WORK TO BE COMPLETED » Find each line in the records below that contains the word "stuff", and copy it out.

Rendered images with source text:
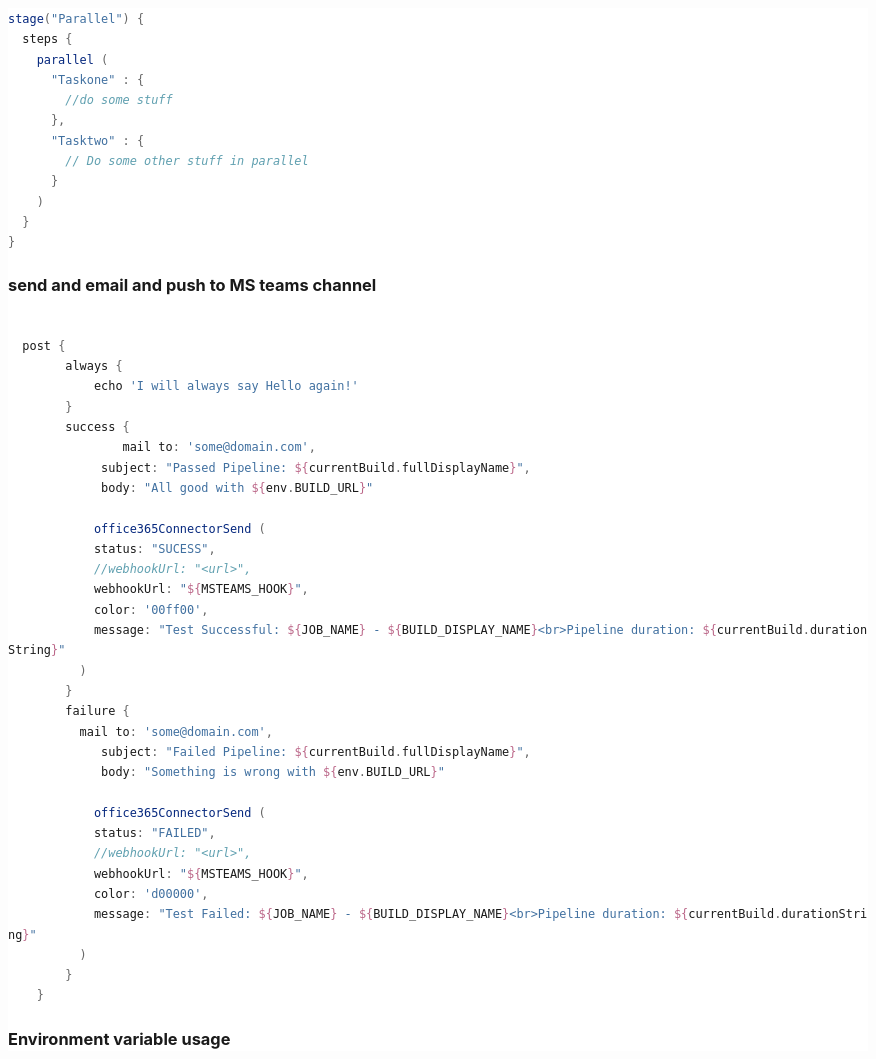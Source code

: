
```groovy
stage("Parallel") {
  steps {
    parallel (
      "Taskone" : {
        //do some stuff
      },
      "Tasktwo" : {
        // Do some other stuff in parallel
      }
    )
  }
}
```

### send and email and push to MS teams channel

```groovy

  post {
        always {
            echo 'I will always say Hello again!'
        }
        success {
                mail to: 'some@domain.com',
             subject: "Passed Pipeline: ${currentBuild.fullDisplayName}",
             body: "All good with ${env.BUILD_URL}"

            office365ConnectorSend (
            status: "SUCESS",
            //webhookUrl: "<url>",
            webhookUrl: "${MSTEAMS_HOOK}",
            color: '00ff00',
            message: "Test Successful: ${JOB_NAME} - ${BUILD_DISPLAY_NAME}<br>Pipeline duration: ${currentBuild.durationString}"
          )
        }
        failure {
          mail to: 'some@domain.com',
             subject: "Failed Pipeline: ${currentBuild.fullDisplayName}",
             body: "Something is wrong with ${env.BUILD_URL}"

            office365ConnectorSend (
            status: "FAILED",
            //webhookUrl: "<url>",
            webhookUrl: "${MSTEAMS_HOOK}",
            color: 'd00000',
            message: "Test Failed: ${JOB_NAME} - ${BUILD_DISPLAY_NAME}<br>Pipeline duration: ${currentBuild.durationString}"
          )
        }
    }
```
### Environment variable usage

EXERCISE SOLUTION »
        //do some stuff
        // Do some other stuff in parallel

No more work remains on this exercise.